-------- Information provided
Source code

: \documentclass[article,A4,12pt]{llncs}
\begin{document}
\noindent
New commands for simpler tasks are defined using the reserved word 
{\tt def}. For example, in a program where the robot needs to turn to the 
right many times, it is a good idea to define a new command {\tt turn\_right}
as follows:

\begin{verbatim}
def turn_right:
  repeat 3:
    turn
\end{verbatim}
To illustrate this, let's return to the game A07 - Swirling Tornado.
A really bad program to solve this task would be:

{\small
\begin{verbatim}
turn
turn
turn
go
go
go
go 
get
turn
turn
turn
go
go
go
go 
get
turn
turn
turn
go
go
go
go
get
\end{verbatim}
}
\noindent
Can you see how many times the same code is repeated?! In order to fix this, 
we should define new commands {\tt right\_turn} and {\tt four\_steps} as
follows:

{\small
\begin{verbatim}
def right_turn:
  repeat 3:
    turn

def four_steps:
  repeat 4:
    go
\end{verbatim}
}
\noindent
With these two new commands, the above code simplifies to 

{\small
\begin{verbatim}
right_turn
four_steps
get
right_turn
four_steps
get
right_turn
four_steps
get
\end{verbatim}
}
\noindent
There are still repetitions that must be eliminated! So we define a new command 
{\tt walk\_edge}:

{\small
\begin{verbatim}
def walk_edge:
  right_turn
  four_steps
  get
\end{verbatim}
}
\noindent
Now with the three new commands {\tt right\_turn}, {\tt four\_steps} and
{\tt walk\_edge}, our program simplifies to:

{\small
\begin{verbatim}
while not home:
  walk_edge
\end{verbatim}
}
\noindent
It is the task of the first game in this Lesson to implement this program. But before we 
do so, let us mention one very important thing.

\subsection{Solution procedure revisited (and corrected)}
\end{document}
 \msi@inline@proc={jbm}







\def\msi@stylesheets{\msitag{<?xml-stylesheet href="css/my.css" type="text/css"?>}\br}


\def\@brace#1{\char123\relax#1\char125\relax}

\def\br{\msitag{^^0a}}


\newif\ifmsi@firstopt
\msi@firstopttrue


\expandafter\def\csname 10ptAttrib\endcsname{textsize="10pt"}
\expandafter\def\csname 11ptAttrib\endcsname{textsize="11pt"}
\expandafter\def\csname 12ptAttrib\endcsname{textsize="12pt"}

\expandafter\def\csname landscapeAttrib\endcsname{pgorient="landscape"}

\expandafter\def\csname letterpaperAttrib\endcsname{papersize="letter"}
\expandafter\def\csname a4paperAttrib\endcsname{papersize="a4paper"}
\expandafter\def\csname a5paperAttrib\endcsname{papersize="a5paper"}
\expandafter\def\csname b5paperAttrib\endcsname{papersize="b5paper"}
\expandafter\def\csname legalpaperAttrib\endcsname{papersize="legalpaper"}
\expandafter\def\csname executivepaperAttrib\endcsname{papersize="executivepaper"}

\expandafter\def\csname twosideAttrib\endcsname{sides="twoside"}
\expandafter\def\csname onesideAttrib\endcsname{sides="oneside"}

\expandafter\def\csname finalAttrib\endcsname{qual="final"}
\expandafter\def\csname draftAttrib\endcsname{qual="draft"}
----------------
Task description =>
Using the records above, please repeat the line with "procedure revisited (and" and every line after it exactly, and give no other text.

Exercise output =>
\subsection{Solution procedure revisited (and corrected)}
\end{document}
 \msi@inline@proc={jbm}







\def\msi@stylesheets{\msitag{<?xml-stylesheet href="css/my.css" type="text/css"?>}\br}


\def\@brace#1{\char123\relax#1\char125\relax}

\def\br{\msitag{^^0a}}


\newif\ifmsi@firstopt
\msi@firstopttrue


\expandafter\def\csname 10ptAttrib\endcsname{textsize="10pt"}
\expandafter\def\csname 11ptAttrib\endcsname{textsize="11pt"}
\expandafter\def\csname 12ptAttrib\endcsname{textsize="12pt"}

\expandafter\def\csname landscapeAttrib\endcsname{pgorient="landscape"}

\expandafter\def\csname letterpaperAttrib\endcsname{papersize="letter"}
\expandafter\def\csname a4paperAttrib\endcsname{papersize="a4paper"}
\expandafter\def\csname a5paperAttrib\endcsname{papersize="a5paper"}
\expandafter\def\csname b5paperAttrib\endcsname{papersize="b5paper"}
\expandafter\def\csname legalpaperAttrib\endcsname{papersize="legalpaper"}
\expandafter\def\csname executivepaperAttrib\endcsname{papersize="executivepaper"}

\expandafter\def\csname twosideAttrib\endcsname{sides="twoside"}
\expandafter\def\csname onesideAttrib\endcsname{sides="oneside"}

\expandafter\def\csname finalAttrib\endcsname{qual="final"}
\expandafter\def\csname draftAttrib\endcsname{qual="draft"}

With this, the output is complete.